Cependant il n’y a rien de plus violent que le vent, rien de plus violent, en fait, que ce qui manque de forme, qui manque sa forme incessamment et revient toujours à son chaos originel, comme le vent... rien de plus violent que ce qui est condamné pour toujours à sans cesse se fuir et se chercher.

Et ainsi me semble le vent, pauvres en attributs, mal défini, s’étirant démesurément entre son début et sa fin qui ne vient pas ...

Mal définissable par l’oreille qui l’entend et les yeux qui ne le voient hormis négativement, c’est cela « négativement ». Le vent a une existence négative, occupe des territoires vides, vidées, s’en donne à cœur joie dans les marges ignorées, perdues, les stratosphères...

Il brosse les arbres, caresse les rochers, défrise les barbes. Mal formé, mal défini, mal compris, incompréhensible plutôt, est le vent... oui mais...

4

...mais lorsqu’il se reprend, lorsqu’il se saisit follement par le collet et rassemble à la va-vite la cohue des milles diables, quand il raccorde ses haillons stratosphériques...
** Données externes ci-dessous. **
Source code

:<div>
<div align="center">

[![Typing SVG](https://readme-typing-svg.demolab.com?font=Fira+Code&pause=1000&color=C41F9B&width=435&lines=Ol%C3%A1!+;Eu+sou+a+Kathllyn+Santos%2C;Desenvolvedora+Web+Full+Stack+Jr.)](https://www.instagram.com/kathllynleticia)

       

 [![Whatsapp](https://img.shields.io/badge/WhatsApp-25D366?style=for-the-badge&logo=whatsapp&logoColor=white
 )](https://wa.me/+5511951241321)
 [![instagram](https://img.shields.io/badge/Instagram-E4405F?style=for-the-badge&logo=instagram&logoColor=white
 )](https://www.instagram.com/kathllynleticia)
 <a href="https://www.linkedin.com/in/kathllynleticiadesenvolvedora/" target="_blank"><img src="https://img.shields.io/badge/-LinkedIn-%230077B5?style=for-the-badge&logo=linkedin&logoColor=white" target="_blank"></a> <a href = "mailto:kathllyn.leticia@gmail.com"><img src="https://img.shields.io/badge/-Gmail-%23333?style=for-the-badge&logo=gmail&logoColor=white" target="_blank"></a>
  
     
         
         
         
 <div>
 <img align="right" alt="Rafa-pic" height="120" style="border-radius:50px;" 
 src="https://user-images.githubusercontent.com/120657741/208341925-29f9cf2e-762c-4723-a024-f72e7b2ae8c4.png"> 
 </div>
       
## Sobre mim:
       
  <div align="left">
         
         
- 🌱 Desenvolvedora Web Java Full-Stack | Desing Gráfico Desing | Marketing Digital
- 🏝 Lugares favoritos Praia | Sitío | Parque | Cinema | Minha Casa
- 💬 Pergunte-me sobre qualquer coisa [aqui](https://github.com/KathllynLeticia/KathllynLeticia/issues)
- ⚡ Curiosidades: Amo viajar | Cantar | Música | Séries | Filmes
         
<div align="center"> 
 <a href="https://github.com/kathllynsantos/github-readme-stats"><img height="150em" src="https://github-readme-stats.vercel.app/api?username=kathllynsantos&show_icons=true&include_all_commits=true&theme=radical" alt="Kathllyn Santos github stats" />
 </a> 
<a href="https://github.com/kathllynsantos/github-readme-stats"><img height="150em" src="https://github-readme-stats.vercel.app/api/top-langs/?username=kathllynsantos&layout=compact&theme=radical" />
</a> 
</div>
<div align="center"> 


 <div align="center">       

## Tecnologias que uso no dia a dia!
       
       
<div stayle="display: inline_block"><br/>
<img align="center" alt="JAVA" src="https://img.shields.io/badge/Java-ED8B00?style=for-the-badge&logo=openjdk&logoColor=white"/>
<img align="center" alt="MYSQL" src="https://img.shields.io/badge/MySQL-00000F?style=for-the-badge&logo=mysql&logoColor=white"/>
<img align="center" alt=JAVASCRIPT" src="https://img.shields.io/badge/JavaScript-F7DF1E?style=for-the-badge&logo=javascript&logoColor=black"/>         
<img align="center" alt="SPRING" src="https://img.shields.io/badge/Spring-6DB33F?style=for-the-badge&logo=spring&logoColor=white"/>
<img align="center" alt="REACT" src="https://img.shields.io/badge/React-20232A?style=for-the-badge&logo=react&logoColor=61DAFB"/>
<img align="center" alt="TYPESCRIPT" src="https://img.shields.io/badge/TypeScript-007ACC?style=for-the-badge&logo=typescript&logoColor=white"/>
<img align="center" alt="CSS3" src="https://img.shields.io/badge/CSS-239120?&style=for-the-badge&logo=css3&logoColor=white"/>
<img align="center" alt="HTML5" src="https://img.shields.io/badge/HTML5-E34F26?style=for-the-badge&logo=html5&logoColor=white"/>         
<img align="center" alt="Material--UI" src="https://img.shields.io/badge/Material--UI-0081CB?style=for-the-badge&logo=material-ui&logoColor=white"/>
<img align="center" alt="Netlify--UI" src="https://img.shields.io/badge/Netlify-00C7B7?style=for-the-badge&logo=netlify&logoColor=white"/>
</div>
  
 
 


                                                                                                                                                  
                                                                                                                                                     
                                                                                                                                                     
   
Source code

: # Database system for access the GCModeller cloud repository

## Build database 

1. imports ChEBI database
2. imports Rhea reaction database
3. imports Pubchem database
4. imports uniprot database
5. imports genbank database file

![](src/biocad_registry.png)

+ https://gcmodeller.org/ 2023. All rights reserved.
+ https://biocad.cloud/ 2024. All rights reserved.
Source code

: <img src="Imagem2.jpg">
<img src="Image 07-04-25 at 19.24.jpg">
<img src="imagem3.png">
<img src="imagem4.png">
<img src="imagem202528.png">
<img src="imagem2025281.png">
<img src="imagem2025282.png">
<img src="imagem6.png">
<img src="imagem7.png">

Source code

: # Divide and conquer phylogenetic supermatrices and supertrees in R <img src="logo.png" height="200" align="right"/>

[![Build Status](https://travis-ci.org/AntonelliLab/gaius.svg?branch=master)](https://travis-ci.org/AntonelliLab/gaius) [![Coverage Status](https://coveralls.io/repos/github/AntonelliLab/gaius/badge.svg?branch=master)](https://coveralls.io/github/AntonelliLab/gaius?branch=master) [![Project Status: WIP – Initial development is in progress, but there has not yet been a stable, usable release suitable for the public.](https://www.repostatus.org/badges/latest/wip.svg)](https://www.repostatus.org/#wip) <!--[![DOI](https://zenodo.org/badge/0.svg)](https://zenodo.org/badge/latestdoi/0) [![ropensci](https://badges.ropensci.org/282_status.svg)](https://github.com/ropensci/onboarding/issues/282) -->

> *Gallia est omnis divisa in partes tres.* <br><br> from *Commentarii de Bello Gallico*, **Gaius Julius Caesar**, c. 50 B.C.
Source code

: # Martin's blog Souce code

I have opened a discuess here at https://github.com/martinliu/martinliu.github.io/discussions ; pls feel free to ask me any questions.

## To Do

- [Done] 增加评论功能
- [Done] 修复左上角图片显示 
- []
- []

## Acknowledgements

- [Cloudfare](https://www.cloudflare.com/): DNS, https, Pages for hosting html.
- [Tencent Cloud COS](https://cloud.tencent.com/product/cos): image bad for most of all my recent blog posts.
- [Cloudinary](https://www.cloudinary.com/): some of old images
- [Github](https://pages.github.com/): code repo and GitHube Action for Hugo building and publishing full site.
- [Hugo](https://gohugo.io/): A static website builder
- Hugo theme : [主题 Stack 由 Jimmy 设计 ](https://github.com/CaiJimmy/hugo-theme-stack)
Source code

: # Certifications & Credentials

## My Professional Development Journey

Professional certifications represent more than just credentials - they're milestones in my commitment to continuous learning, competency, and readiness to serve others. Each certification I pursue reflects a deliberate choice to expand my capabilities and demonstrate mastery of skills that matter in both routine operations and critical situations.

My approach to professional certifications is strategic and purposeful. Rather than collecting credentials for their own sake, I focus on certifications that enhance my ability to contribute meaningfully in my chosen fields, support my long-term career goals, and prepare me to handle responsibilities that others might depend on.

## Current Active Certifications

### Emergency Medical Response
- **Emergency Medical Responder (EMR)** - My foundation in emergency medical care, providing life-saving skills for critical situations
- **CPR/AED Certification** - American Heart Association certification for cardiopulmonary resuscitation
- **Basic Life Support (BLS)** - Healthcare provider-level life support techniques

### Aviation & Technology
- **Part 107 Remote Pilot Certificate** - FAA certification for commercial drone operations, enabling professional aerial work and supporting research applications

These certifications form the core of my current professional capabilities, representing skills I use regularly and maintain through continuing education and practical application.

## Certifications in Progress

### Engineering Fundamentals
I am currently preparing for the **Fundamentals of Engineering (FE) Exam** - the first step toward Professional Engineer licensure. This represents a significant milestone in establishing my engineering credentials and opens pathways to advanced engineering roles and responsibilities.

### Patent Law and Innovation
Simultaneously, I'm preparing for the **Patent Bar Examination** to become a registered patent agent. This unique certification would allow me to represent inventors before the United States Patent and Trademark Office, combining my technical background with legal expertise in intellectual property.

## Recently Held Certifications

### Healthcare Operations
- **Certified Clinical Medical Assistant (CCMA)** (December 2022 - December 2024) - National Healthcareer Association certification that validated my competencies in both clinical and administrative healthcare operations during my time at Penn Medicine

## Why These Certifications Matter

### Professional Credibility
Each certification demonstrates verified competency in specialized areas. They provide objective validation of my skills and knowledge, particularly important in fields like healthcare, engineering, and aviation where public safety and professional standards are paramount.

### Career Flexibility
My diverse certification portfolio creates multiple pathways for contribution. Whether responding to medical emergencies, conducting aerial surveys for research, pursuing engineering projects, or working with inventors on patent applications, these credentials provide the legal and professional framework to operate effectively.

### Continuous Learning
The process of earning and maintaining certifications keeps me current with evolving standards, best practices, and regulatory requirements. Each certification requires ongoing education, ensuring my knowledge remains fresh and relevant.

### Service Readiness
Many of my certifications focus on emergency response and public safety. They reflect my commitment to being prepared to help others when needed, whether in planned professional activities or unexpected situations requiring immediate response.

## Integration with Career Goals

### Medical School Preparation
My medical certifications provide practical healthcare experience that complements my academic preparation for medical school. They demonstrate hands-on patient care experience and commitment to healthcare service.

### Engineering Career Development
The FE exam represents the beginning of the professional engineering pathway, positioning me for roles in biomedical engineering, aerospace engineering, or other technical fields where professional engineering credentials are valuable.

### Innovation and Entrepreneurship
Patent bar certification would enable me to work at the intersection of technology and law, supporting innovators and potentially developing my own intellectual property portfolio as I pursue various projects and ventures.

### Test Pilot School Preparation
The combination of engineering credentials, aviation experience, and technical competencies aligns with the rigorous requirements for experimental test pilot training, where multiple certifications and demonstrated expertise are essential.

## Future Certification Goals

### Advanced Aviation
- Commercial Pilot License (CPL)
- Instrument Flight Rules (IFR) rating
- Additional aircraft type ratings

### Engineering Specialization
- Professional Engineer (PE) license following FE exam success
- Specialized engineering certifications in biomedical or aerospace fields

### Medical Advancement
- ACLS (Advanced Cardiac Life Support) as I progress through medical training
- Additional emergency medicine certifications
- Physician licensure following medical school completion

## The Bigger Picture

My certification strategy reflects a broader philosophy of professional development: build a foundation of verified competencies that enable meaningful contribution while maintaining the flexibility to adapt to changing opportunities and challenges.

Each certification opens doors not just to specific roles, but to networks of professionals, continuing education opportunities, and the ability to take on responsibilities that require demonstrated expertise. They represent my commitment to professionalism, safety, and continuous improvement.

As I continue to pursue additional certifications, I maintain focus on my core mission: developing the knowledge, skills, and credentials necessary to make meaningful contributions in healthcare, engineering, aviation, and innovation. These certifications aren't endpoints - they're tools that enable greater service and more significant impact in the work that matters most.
Fou...Fichtre, persiffle alors et se faufile où veut, s’éparpille échevelé les  mains pleines de haillons à la langue de serpent... vent perdure, presse et compresse, 

déracine tout ce qui se perd au milieu de l’espace, tout ce qui veut exister idiotement à en oublier l’espace et ses lois atmosphériques, et sa justice stratosphérique qui vient à la fin...

...lorsqu’il réalise, après un long moment lugubre d’errement sans nom, sans langue, après une longue période d’hululements de ses lubies désincarnés, lorsqu’il parvient à l’union de ces cohues mal élevées, de ses forces anciennement désorientées,  le vent siffle alors sa puissance inaudible, sa puissance proprement bientôt assourdissante et le son qu’il est tout entier alors transperce tout, avant même que le poing du vent, qui vient en fait seulement après le son, n’abatte ce qui a déjà été percé.

 La perte est dramatique, cataclysmique même pour nous qui sommes soudain perdus au milieu de l’espace.

Il se vide de lui-même, mais dans ce vacarme, ce que l’on entend peut-être encore le mieux, c’est que le vent malgré cela, malgré qu’il ait toute latitude pour s’exprimer, c’est que le vent ne parle toujours, jamais, - pas même ne gueule, ne parlera jamais, toujours restera au seuil enchanté du langage, malgré d’extraordinaires possibilités,

 

4

toujours restera aphone...

Quel silence alors ! quel sale silence alors, malgré tout... Quel silence froissé !

Il restera à siffler sans gorge, sans lèvre, à nos oreilles impuissantes à le comprendre, impuissantes à filtrer cette bouillie sonore qui cascade en toute monotonie hivernale ou automnale dans le tympan.

Se vide tout simplement, vide...

 

 

5

 

J’entends, sur les crêtes le vent se retirer lestement, tout en souplesse – il est aspiré par un vide, plus puissant que lui, un vide cosmique, stratosphérique dans lequel il se dissout comme un souvenir sans corps, comme un pauvre sel sans lendemain , mais pour mieux revenir ensuite avec sa faux à nouveau aiguisée, ; pendant des heures, alors que j’étais  calfeutré dans mon duvet sous ma tente, le son m’a accompagné, faiblissant parfois, dans des minutes d’oubli, épuisant tout à la fin sauf lui-même, cherchant sa fin qui ne venait pas...

Quand il faiblit ce bruit d’air froissé qui persiste au centre vide de l’oreille, qui est alors à la seule à se souvenir de lui, de sa manifestation...

Notre visage, notre corps est-il donc une voile pour être ainsi suscité par le vent, embrassé-giflé par lui, par le messager... est-il susceptible d’être emporté par le vent... ?

Non il n’a rien à tirer de nous, aucun geste spontané comme ceux de ces arbres, en bord de lac, qui se tordent, qui ploient avec des grimaces de courtisanes sous ses rafales sans queue ni tête.... 

  

6

Nous ne sommes pas un instrument pour le vent, pas une voile pour lui, ou claire girouette. Il ne fait que froisser notre patience, agacer notre cœur, nous fait entendre ce qui ne laissera pas de trace, le sans traces,  le sans articulations, le pur bruit abrasif du présent, ainsi que, parfois,

 le silence froissé du cosmos infini dont il est le messager sans message, hormis lui-même.